Efficacy = 162/170 = 95.29%
5: Comparative Analysis of Heart Medications
Problem Description
Researchers compare the effectiveness of two heart medications, clopidogrel and ticagrelor, in preventing heart attacks or strokes. A total of 13,408 patients participated, with 6,676 receiving clopidogrel and 6,732 receiving ticagrelor. The number of patients suffering a heart attack or stroke is recorded for both groups.
(a) Hypothesis Testing: A two-sample proportion Z test is utilized to compare the occurrence of heart attacks or strokes between the two medication groups. The null hypothesis (H0) assumes no difference, while the alternative hypothesis (H1) suggests a lower proportion for ticagrelor. The test is conducted at a 1% significance level.
6: Astrological Signs and Driving Accidents
Problem Description
In a survey conducted by an insurance company, 100 participants were asked to disclose their astrological signs and the number of accidents they experienced as drivers since obtaining their licenses. The data is categorized by astrological sign.

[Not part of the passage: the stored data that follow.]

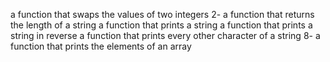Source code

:  a function that swaps the values of two integers
 2- a function that returns the length of a string
 a function that prints a string 
a function that prints a string in reverse
a function that prints every other character of a string
 8- a function that prints the elements of an array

| Astrological Sign | Number of Accidents |
|---|---|
| Aries | 1, 1, 0, 1, 0, 0, 3, 1 |
| Taurus | 0, 0, 0, 0, 2, 1, 0, 3, 2 |
| Gemini | 0, 0, 1, 1, 0, 1, 0 |
| Cancer | 0, 0, 0, 2, 0, 0, 0, 3, 0, 0, 0 |
| Leo | 1, 0, 1, 1 |
| Virgo | 1, 0, 2, 1, 0, 0, 0, 1, 0, 0, 1 |
| Libra | 1, 2, 0, 0, 0, 2, 3, 2, 0, 1 |
| Scorpio | 0, 0, 2, 1, 2, 1, 1, 1 |
| Sagittarius | 1, 4, 0, 0, 1 |
| Capricorn | 0, 2, 0, 0, 0, 2, 0, 2 |
| Aquarius | 0, 2, 1, 0, 2, 2, 0, 0, 1, 0, 1, 0, 1, 0 |
| Pisces | 1, 1, 0, 3, 0 |
Table 3: First-hand accident experiences and the victims’ astrological signs
(a) ANOVA Test: A one-way ANOVA test is used to determine if a person's astrological sign has a statistically significant impact on the number of accidents. The null hypothesis assumes that the average number of accidents is the same for all astrological signs, while the alternative hypothesis suggests at least one sign differs. The analysis is conducted at a 5% significance level.
R-Code:
| Aquarius | Aries | Cancer | Capricorn | Gemini | Leo |
|---|---|---|---|---|---|
| 0.714286 | 0.875 | 0.454546 | 0.75 | 0.428571 | 0.75 |
| Libra | Pisces | Sagittarius | Scorpio | Taurus | Virgo |
|---|---|---|---|---|---|
| 1.1 | 1 | 1.2 | 1 | 0.888889 | 0.545455 |
Conclusion:
The ANOVA results determine whether astrological signs significantly impact the number of accidents. The average values for each sign are examined for any statistically significant differences.